■ **Task description**:
Transcribe exactly the lines that fall between the one holding "This page displays" and the one holding "### Amplifier", inclusive, from the entries below.

■ **Data records**:

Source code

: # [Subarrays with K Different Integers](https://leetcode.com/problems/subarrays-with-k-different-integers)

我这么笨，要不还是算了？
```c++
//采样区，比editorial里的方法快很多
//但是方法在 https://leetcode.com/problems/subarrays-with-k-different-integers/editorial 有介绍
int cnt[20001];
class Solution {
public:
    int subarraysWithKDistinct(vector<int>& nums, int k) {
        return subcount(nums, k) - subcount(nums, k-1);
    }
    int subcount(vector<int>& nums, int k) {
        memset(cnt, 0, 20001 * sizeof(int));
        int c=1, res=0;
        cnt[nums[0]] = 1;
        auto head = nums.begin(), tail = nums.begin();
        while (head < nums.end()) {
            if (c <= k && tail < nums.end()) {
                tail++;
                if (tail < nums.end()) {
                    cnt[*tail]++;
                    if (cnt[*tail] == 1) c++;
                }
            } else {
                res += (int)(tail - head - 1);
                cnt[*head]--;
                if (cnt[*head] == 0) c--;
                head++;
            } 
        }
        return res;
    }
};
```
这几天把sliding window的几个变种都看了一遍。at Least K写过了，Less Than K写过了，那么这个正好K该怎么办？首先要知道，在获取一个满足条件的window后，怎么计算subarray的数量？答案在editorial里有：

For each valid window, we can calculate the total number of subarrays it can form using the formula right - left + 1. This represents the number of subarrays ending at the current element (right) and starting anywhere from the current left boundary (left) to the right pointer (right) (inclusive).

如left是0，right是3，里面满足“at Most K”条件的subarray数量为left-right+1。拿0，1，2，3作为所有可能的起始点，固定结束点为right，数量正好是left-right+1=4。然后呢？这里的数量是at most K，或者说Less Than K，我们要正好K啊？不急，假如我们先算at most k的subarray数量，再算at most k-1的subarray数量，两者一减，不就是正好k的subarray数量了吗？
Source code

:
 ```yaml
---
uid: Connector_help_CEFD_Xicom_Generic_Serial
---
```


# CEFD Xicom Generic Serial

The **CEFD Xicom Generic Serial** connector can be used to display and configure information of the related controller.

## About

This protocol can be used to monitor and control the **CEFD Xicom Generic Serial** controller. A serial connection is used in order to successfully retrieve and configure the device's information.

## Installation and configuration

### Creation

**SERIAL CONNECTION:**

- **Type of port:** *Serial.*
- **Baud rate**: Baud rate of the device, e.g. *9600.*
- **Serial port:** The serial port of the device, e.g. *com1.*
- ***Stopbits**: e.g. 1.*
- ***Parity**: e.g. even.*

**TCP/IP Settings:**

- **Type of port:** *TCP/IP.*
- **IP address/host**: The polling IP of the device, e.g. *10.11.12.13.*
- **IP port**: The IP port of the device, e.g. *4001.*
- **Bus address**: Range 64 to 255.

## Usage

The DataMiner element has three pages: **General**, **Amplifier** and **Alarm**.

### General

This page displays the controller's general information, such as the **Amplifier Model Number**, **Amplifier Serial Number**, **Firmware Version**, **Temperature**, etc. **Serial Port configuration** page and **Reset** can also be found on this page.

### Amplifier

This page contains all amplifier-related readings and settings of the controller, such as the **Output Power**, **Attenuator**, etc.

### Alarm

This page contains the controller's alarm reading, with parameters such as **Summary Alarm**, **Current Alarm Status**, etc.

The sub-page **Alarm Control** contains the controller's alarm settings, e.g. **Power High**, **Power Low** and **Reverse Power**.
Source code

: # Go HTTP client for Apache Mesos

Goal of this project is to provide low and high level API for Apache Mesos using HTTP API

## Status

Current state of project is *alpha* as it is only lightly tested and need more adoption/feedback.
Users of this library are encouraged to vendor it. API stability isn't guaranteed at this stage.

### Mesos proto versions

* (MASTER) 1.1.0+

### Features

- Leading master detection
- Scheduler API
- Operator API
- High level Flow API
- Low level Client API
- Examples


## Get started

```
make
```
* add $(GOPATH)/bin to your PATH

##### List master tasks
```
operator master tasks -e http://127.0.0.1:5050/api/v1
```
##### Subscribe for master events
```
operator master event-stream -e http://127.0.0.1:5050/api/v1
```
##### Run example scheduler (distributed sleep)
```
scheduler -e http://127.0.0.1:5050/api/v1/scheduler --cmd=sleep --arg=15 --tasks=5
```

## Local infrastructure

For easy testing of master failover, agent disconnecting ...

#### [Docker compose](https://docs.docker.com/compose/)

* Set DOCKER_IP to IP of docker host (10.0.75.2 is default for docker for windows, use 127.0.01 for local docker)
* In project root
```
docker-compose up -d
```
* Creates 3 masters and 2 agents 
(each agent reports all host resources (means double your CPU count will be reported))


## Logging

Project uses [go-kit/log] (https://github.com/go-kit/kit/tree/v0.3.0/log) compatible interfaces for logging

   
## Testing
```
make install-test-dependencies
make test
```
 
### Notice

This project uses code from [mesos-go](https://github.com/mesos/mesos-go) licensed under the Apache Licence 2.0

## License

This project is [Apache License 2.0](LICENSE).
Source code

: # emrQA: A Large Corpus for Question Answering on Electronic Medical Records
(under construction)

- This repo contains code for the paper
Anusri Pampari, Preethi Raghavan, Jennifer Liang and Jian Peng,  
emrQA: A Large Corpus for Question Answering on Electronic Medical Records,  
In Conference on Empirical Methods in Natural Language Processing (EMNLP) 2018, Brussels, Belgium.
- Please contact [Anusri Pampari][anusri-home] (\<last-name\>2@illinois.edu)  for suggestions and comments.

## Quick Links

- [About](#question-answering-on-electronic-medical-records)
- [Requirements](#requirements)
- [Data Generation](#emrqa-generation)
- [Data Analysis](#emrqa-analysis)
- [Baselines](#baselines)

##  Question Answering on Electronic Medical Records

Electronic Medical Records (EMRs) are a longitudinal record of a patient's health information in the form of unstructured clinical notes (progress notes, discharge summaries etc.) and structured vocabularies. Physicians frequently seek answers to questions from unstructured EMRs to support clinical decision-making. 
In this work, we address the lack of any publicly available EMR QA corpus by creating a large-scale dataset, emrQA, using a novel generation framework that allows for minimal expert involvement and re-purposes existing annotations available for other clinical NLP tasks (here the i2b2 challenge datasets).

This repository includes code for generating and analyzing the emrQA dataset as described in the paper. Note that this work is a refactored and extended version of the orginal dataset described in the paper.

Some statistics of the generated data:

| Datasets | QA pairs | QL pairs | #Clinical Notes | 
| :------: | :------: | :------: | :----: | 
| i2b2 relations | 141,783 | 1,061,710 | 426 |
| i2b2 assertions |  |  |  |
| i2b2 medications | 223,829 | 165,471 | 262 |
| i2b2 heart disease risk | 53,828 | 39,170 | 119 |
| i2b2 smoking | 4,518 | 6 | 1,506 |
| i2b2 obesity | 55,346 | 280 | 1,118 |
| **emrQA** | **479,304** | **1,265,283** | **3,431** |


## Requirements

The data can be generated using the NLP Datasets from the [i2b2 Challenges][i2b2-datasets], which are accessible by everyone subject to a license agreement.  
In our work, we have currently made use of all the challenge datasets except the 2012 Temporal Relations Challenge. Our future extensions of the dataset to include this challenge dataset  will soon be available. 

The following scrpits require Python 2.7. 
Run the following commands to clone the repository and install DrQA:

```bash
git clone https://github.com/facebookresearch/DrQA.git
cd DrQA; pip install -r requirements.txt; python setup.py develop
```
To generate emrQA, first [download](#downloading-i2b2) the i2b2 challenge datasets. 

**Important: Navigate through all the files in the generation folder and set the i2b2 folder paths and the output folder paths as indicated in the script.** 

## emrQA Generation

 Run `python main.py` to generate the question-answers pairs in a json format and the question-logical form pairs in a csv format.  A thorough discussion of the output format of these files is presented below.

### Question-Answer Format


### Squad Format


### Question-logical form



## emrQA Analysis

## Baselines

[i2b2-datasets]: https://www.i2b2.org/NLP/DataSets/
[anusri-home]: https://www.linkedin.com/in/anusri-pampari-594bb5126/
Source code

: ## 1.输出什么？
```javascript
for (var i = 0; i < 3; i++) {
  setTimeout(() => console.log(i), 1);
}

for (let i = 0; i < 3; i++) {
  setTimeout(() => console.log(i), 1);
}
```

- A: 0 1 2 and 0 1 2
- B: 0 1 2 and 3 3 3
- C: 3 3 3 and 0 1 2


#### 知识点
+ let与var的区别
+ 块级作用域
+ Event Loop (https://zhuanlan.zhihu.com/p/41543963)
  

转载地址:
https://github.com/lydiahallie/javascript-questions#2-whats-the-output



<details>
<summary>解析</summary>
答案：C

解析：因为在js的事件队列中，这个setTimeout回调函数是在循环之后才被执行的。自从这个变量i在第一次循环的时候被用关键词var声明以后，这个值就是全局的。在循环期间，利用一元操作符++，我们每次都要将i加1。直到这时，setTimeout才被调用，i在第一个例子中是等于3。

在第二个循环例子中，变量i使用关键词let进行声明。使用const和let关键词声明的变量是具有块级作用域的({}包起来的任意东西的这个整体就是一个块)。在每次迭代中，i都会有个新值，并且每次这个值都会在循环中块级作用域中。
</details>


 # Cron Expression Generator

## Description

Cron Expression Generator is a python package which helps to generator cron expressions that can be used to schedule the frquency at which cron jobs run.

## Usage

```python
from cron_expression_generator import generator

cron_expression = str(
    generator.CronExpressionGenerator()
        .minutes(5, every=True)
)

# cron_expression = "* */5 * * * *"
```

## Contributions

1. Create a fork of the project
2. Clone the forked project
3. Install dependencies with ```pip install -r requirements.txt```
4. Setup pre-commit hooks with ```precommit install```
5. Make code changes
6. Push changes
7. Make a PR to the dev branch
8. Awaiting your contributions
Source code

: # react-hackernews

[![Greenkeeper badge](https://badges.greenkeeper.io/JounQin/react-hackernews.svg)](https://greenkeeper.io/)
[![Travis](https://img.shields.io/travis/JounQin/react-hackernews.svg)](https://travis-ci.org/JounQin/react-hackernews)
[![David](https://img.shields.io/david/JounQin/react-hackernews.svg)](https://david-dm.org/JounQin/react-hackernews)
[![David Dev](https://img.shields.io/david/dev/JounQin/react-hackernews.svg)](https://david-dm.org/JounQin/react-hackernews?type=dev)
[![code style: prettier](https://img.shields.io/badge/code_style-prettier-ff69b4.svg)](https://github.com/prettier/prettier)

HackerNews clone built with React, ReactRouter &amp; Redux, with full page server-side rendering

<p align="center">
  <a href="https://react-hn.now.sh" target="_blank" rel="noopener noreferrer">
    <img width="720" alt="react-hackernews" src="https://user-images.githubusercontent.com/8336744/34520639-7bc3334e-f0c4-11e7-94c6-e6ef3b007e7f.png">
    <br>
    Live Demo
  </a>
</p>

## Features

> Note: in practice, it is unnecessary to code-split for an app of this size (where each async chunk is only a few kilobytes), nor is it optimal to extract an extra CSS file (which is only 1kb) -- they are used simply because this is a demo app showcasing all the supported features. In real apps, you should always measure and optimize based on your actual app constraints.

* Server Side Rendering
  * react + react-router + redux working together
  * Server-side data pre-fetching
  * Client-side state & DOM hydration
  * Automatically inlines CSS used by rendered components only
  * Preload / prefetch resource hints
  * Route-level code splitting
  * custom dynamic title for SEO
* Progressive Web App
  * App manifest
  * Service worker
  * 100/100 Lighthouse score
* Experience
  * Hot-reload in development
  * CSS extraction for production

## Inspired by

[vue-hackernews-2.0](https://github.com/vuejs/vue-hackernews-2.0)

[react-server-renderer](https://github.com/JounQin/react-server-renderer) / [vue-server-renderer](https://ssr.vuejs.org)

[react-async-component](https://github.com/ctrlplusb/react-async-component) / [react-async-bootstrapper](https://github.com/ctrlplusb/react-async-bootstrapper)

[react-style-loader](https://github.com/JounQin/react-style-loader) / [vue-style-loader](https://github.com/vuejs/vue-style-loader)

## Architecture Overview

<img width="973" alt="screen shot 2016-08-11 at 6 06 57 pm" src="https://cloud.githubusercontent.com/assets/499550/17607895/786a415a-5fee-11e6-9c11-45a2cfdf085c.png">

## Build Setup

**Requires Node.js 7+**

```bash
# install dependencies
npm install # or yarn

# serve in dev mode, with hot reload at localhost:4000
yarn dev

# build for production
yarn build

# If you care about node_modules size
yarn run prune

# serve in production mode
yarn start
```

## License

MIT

■ **Solution to this problem**:
This page displays the controller's general information, such as the **Amplifier Model Number**, **Amplifier Serial Number**, **Firmware Version**, **Temperature**, etc. **Serial Port configuration** page and **Reset** can also be found on this page.

### Amplifier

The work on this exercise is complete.